◆ What you will do:
Restating every entry exactly is the whole task.
*** Opening Task inputs ***
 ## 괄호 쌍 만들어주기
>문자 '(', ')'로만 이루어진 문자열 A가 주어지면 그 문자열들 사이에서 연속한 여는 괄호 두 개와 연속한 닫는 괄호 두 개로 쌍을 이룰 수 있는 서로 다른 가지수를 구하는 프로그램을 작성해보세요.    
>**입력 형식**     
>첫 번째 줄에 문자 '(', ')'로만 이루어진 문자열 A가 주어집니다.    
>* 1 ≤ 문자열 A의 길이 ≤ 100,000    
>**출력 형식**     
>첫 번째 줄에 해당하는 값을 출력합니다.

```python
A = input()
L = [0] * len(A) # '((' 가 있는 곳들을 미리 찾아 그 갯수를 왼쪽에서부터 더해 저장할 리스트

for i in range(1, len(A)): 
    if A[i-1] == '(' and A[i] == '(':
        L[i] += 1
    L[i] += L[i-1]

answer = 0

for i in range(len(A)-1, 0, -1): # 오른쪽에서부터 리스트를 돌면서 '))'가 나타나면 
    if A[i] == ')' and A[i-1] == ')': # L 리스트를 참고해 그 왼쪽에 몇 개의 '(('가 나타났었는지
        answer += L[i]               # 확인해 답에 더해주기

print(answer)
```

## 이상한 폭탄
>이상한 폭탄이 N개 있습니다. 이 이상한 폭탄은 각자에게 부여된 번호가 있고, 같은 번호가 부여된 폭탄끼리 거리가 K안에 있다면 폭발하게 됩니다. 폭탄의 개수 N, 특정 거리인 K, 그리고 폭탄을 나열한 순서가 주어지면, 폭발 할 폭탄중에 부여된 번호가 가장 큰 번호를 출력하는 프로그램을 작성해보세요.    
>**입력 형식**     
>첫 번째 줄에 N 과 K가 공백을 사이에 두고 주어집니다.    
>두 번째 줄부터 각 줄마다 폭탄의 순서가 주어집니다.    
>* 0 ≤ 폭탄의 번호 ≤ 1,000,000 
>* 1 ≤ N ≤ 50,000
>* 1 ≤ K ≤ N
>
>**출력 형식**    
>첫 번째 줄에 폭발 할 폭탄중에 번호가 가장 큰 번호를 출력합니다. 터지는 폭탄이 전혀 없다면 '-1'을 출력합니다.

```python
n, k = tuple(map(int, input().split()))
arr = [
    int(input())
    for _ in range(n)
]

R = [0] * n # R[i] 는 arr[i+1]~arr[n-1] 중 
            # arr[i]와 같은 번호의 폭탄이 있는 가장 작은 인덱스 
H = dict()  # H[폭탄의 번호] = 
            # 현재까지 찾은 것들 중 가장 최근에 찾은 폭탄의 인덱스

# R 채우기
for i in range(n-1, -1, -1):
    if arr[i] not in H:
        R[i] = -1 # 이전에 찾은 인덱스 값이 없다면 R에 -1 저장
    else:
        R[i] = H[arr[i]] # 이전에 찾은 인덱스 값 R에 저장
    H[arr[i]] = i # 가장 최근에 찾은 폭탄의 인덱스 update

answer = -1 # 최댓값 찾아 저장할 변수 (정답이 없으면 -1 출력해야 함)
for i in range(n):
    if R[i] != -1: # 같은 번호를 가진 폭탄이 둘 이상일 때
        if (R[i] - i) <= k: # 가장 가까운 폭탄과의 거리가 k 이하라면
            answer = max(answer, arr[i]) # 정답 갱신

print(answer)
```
*** Closing Task inputs ***
◆ Answer box:
 ## 괄호 쌍 만들어주기
>문자 '(', ')'로만 이루어진 문자열 A가 주어지면 그 문자열들 사이에서 연속한 여는 괄호 두 개와 연속한 닫는 괄호 두 개로 쌍을 이룰 수 있는 서로 다른 가지수를 구하는 프로그램을 작성해보세요.    
>**입력 형식**     
>첫 번째 줄에 문자 '(', ')'로만 이루어진 문자열 A가 주어집니다.    
>* 1 ≤ 문자열 A의 길이 ≤ 100,000    
>**출력 형식**     
>첫 번째 줄에 해당하는 값을 출력합니다.

```python
A = input()
L = [0] * len(A) # '((' 가 있는 곳들을 미리 찾아 그 갯수를 왼쪽에서부터 더해 저장할 리스트

for i in range(1, len(A)): 
    if A[i-1] == '(' and A[i] == '(':
        L[i] += 1
    L[i] += L[i-1]

answer = 0

for i in range(len(A)-1, 0, -1): # 오른쪽에서부터 리스트를 돌면서 '))'가 나타나면 
    if A[i] == ')' and A[i-1] == ')': # L 리스트를 참고해 그 왼쪽에 몇 개의 '(('가 나타났었는지
        answer += L[i]               # 확인해 답에 더해주기

print(answer)
```

## 이상한 폭탄
>이상한 폭탄이 N개 있습니다. 이 이상한 폭탄은 각자에게 부여된 번호가 있고, 같은 번호가 부여된 폭탄끼리 거리가 K안에 있다면 폭발하게 됩니다. 폭탄의 개수 N, 특정 거리인 K, 그리고 폭탄을 나열한 순서가 주어지면, 폭발 할 폭탄중에 부여된 번호가 가장 큰 번호를 출력하는 프로그램을 작성해보세요.    
>**입력 형식**     
>첫 번째 줄에 N 과 K가 공백을 사이에 두고 주어집니다.    
>두 번째 줄부터 각 줄마다 폭탄의 순서가 주어집니다.    
>* 0 ≤ 폭탄의 번호 ≤ 1,000,000 
>* 1 ≤ N ≤ 50,000
>* 1 ≤ K ≤ N
>
>**출력 형식**    
>첫 번째 줄에 폭발 할 폭탄중에 번호가 가장 큰 번호를 출력합니다. 터지는 폭탄이 전혀 없다면 '-1'을 출력합니다.

```python
n, k = tuple(map(int, input().split()))
arr = [
    int(input())
    for _ in range(n)
]

R = [0] * n # R[i] 는 arr[i+1]~arr[n-1] 중 
            # arr[i]와 같은 번호의 폭탄이 있는 가장 작은 인덱스 
H = dict()  # H[폭탄의 번호] = 
            # 현재까지 찾은 것들 중 가장 최근에 찾은 폭탄의 인덱스

# R 채우기
for i in range(n-1, -1, -1):
    if arr[i] not in H:
        R[i] = -1 # 이전에 찾은 인덱스 값이 없다면 R에 -1 저장
    else:
        R[i] = H[arr[i]] # 이전에 찾은 인덱스 값 R에 저장
    H[arr[i]] = i # 가장 최근에 찾은 폭탄의 인덱스 update

answer = -1 # 최댓값 찾아 저장할 변수 (정답이 없으면 -1 출력해야 함)
for i in range(n):
    if R[i] != -1: # 같은 번호를 가진 폭탄이 둘 이상일 때
        if (R[i] - i) <= k: # 가장 가까운 폭탄과의 거리가 k 이하라면
            answer = max(answer, arr[i]) # 정답 갱신

print(answer)
```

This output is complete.